Los Angeles

Michael Kelley

Los Angeles Contemporary Exhibitions

Like most of his previous performances, Michael Kelley’s Reflections on a Can of Vernors draws its images from history and geography, and has at its core a central image that forms its title and is echoed in its props. It is a good deal longer than the works that preceded it, and there is a lot more talking; it is, to quote Kelley from the performance, “afflicted with the sin of oratory.” That the piece is long and long-winded is not surprising. His most ambitious work to date, Reflections . . . is Kelley’s history of America.

In spite of the performance’s expanded text, its ostensibly familiar subject, and its literal literariness—the libretto borders on epic poetry and is divided into verses by a repeated chorus—Reflections . . . is not a linear history, but an atmospheric and synchronic one. Its subject is the past itself, “a dark and tangled mystery,” a collective, nostalgic, and Freudian memory. Veiled and dark, with an “atmosphere thicker than air,” Kelley’s American past is loaded with the pantheistic Americanism of Ralph Waldo Emerson and Walt Whitman. Reflections . . . has no story or plot. The script shifts constantly, and its references to history, politics, and philosophy are saddled with bits of old jokes, scatological clichés, and nonsense rhymes. But Kelley’s breakneck pace and manic presence keep the unstable allusions that string the work together from unraveling.

The performance’s title, and its chorus (“Why is he winking?

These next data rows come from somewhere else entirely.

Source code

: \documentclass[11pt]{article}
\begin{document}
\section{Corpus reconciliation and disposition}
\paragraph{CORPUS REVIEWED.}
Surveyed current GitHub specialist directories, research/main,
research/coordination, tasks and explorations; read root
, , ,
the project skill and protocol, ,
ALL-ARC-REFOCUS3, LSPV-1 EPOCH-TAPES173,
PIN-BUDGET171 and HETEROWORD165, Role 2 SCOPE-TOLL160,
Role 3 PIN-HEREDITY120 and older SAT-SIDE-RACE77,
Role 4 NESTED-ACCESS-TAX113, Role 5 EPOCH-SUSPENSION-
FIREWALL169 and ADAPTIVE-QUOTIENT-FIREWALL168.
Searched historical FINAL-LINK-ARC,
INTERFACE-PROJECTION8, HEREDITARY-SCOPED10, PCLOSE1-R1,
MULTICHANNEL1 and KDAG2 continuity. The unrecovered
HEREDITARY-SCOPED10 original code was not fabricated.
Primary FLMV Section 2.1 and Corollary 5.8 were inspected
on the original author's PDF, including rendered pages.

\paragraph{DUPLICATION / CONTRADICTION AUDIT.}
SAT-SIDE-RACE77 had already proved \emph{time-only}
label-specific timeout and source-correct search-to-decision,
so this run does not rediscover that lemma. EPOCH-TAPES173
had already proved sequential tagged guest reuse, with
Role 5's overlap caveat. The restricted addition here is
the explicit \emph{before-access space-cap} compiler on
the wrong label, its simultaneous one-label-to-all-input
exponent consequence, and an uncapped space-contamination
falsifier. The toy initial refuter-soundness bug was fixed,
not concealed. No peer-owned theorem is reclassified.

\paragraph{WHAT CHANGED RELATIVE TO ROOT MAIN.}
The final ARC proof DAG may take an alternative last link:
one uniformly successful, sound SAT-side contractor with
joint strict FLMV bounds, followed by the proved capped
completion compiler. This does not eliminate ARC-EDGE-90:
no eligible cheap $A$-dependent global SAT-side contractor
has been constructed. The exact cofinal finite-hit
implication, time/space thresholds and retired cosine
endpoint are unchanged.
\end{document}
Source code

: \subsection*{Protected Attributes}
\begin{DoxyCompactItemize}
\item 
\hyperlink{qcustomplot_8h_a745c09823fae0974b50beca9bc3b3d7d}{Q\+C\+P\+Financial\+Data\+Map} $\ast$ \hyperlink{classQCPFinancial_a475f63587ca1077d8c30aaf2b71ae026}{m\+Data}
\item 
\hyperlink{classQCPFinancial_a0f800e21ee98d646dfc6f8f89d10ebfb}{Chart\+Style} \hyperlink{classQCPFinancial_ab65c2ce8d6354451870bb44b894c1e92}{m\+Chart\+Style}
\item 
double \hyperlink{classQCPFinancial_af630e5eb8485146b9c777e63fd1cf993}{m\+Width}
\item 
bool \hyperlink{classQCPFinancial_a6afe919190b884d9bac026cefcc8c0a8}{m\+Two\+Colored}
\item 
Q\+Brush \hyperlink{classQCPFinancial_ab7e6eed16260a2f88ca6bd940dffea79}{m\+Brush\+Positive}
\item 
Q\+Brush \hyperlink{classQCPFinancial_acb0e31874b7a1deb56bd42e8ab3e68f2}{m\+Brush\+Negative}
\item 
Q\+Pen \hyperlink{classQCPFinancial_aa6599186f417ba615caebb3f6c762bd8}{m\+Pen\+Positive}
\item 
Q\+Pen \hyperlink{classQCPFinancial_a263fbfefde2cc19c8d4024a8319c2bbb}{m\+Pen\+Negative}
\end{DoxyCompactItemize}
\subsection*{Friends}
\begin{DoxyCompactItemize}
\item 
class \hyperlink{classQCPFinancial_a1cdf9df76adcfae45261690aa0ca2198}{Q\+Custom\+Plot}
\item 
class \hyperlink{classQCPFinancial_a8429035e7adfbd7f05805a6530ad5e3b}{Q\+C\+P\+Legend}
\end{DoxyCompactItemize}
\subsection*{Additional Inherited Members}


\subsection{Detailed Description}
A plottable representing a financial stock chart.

It screws up the symmetry”), are clues to its organization. Kelley’s images, verbal and visual, are divided into two opposing fields. The chorus’ question refers to the winking Viking on the Vernors Ginger Ale can. One-eyed, he is asymmetrical, and it is the reflections in the performance—mirror images, actual and implied—that complete him and make him his opposite, two-eyed and symmetrical. The Viking’s inherent and self-contained opposition is echoed in Kelley’s unfocused and self-defeating discourses on rationality and irrationality, Classicism and Romanticism, and materialism and spirituality. His subjects are never quite separable from each other, and his illustrations, his props, are all at least double agents.

Reflections . . . begins with Kelley walking a sheet-draped tripod across the stage toward a three-legged stool. The tripod is an asymmetrical combination of the singular and plural, which Kelley both animates and assigns sex with a preadolescent remark on the “third leg.” He is the king (“walk-king”), and Kelley “strips him down to reveal his bare essentials.” Atop the tripod is a makeshift surveyor’s level, and the king is dubbed “Sir Voyeur”. A cyclopean eye on a pyramid, the king’s “bare essentials” are echoed in a paper cutout through which he peeks into the past, in the lighthouse he spies through it, and in the ’50s table lamps sans shades that surround his tripod throne.

Kelley scrambles around his makeshift stage—a large sheet of black plastic—in a focused frenzy, acting out his libretto line by line as though compelled by his speech. The stage is scattered with and surrounded by props, most of them simple objects; Kelley continuously recycles them and transforms them to illustrate, and at times to obfuscate, his meaning. The stage itself functions somewhat as a map. Two columns of newspaper—a newspaper metropolis—stand at its center, and beside it sits a small, pillared papier-mâché temple. These, too, are at odds—past and present, urban and rural, secular and spiritual.

Walking to the edge of the plastic, Kelley defines the border, first between past and present and later between countries, as “the fine line that keeps things from spreading.” Kelley’s border is an axis that creates symmetry. He subordinates his objects to a twisted, mutable, yet rhetorical logic that severs them from the world of like and literal objects and renders them metaphors. That process is echoed in his libretto. He refuses to let meaning freeze his words; the subject of one stanza, the butt of its metaphors and the lesson of its allegories, becomes the actor and allegorist in the next. Kelley’s delivery, somewhere between a chant and a shout, completes the separation, splitting sound from language and making each fodder for his forced allusions. Finally this process is an analogue for his subject—his allusions mimic memory. They reconstruct a synchronic past with fragments of specifics, like the names and monuments on the historied landscape.